• _TASK INSTRUCTIONS_:
Copy every record exactly. Nothing may be skipped.

Dataset excerpts:

- - -

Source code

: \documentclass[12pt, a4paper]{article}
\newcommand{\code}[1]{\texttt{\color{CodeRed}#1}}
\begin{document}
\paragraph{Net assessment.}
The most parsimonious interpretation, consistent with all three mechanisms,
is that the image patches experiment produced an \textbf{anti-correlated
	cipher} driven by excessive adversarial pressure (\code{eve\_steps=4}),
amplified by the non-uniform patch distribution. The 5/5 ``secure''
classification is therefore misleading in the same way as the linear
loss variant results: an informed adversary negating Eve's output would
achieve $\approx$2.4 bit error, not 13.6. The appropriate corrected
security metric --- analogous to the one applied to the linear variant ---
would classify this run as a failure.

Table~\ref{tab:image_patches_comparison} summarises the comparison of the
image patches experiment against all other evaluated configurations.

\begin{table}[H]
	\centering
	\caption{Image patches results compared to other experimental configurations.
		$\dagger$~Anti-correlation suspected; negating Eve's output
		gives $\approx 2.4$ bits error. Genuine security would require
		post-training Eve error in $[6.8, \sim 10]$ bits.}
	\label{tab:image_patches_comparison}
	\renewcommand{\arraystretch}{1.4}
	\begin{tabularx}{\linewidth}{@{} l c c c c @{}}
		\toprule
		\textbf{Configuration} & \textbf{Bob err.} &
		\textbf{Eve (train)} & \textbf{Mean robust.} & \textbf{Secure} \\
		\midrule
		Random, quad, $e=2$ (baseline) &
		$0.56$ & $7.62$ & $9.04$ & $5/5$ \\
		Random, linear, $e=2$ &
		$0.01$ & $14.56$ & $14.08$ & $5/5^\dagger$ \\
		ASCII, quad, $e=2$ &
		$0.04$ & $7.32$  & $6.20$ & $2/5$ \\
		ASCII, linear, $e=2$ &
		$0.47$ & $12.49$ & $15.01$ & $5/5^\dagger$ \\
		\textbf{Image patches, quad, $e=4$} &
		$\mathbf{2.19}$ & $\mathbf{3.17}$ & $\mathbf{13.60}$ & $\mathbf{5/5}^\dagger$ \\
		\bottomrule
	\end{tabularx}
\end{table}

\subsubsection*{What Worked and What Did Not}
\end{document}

- - -

• _ANSWER SECTION_:
Source code

: \documentclass[12pt, a4paper]{article}
\newcommand{\code}[1]{\texttt{\color{CodeRed}#1}}
\begin{document}
\paragraph{Net assessment.}
The most parsimonious interpretation, consistent with all three mechanisms,
is that the image patches experiment produced an \textbf{anti-correlated
	cipher} driven by excessive adversarial pressure (\code{eve\_steps=4}),
amplified by the non-uniform patch distribution. The 5/5 ``secure''
classification is therefore misleading in the same way as the linear
loss variant results: an informed adversary negating Eve's output would
achieve $\approx$2.4 bit error, not 13.6. The appropriate corrected
security metric --- analogous to the one applied to the linear variant ---
would classify this run as a failure.

Table~\ref{tab:image_patches_comparison} summarises the comparison of the
image patches experiment against all other evaluated configurations.

\begin{table}[H]
	\centering
	\caption{Image patches results compared to other experimental configurations.
		$\dagger$~Anti-correlation suspected; negating Eve's output
		gives $\approx 2.4$ bits error. Genuine security would require
		post-training Eve error in $[6.8, \sim 10]$ bits.}
	\label{tab:image_patches_comparison}
	\renewcommand{\arraystretch}{1.4}
	\begin{tabularx}{\linewidth}{@{} l c c c c @{}}
		\toprule
		\textbf{Configuration} & \textbf{Bob err.} &
		\textbf{Eve (train)} & \textbf{Mean robust.} & \textbf{Secure} \\
		\midrule
		Random, quad, $e=2$ (baseline) &
		$0.56$ & $7.62$ & $9.04$ & $5/5$ \\
		Random, linear, $e=2$ &
		$0.01$ & $14.56$ & $14.08$ & $5/5^\dagger$ \\
		ASCII, quad, $e=2$ &
		$0.04$ & $7.32$  & $6.20$ & $2/5$ \\
		ASCII, linear, $e=2$ &
		$0.47$ & $12.49$ & $15.01$ & $5/5^\dagger$ \\
		\textbf{Image patches, quad, $e=4$} &
		$\mathbf{2.19}$ & $\mathbf{3.17}$ & $\mathbf{13.60}$ & $\mathbf{5/5}^\dagger$ \\
		\bottomrule
	\end{tabularx}
\end{table}

\subsubsection*{What Worked and What Did Not}
\end{document}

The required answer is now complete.